HON. PEDRO C. QUITAIN, District Judge of the Court of First Instance of Masbate, Branch II, Masbate, Masbate, respondent.
FERNANDO, J.:
It was the issuance of a warrant of arrest against complainant Dr. Gil Geñorga the former municipal health officer of Claveria, Masbate, thereafter assigned to Tayasan Negros Oriental, for his failure to appear as government medico-legal witness in a pending murder case before respondent Judge Pedro C. Quitain of the Court of First Instance of Masbate, that started the train of events leading to this administrative complaint for grave abuse of authority and conduct unbecoming a judge. The excuse offered for such non-appearance was the fact that he had previously sent a telegram to respondent Judge seeking information as to whether he would be reimbursed for the traveling expenses to be incurred and that he had received no reply.
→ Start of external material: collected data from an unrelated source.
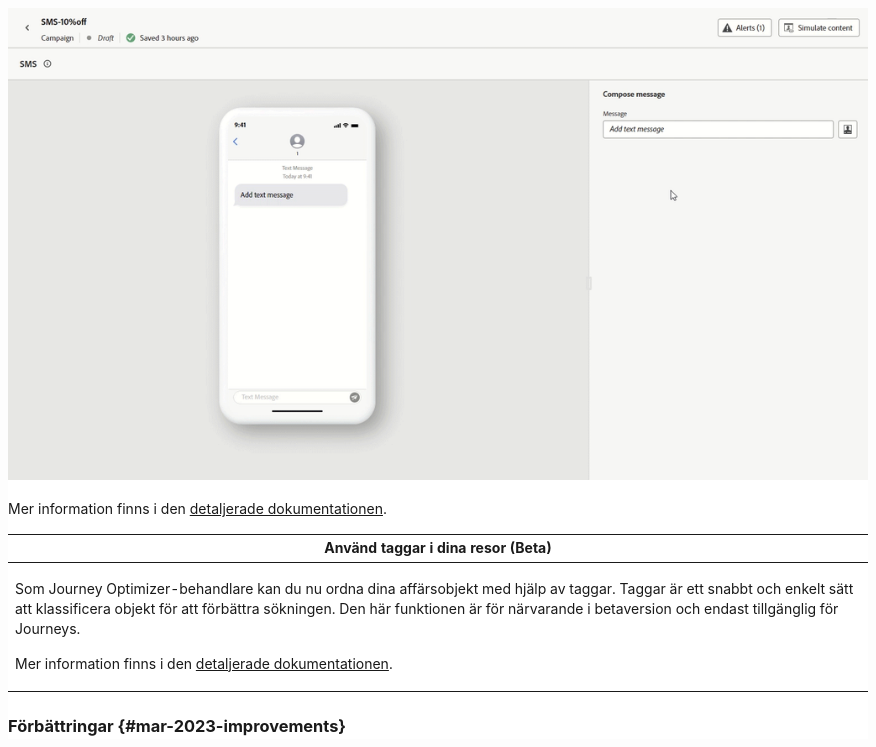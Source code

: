 <img src="assets/do-not-localize/sms-tracking.gif"/>
<p>Mer information finns i den <a href="../sms/create-sms.md#sms-content">detaljerade dokumentationen</a>.</p>
</td>
</tr>
</tbody>
</table>

<table>
<thead>
<tr>
<th><strong>Använd taggar i dina resor (Beta)</strong><br/></th>
</tr>
</thead>
<tbody>
<tr>
<td>
<p>Som Journey Optimizer-behandlare kan du nu ordna dina affärsobjekt med hjälp av taggar. Taggar är ett snabbt och enkelt sätt att klassificera objekt för att förbättra sökningen. Den här funktionen är för närvarande i betaversion och endast tillgänglig för Journeys.</p>
<p>Mer information finns i den <a href="../start/search-filter-categorize.md#tags">detaljerade dokumentationen</a>.</p>
</td>
</tr>
</tbody>
</table>

### Förbättringar {#mar-2023-improvements}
As a result thereof, he "terribly suffered from the humiliation of having been arrested and confined in the headquarters of the Philippine Constabulary as if [he] were a criminal, from May 9, 1975 to May 14, 1975 when, upon [his] repeated pleas that [he] was not going to escape, the Provincial Commander o f Negros Oriental, allowed [him] to proceed to Masbate alone at [his] own expense." 1 That he did, and he was able to testify.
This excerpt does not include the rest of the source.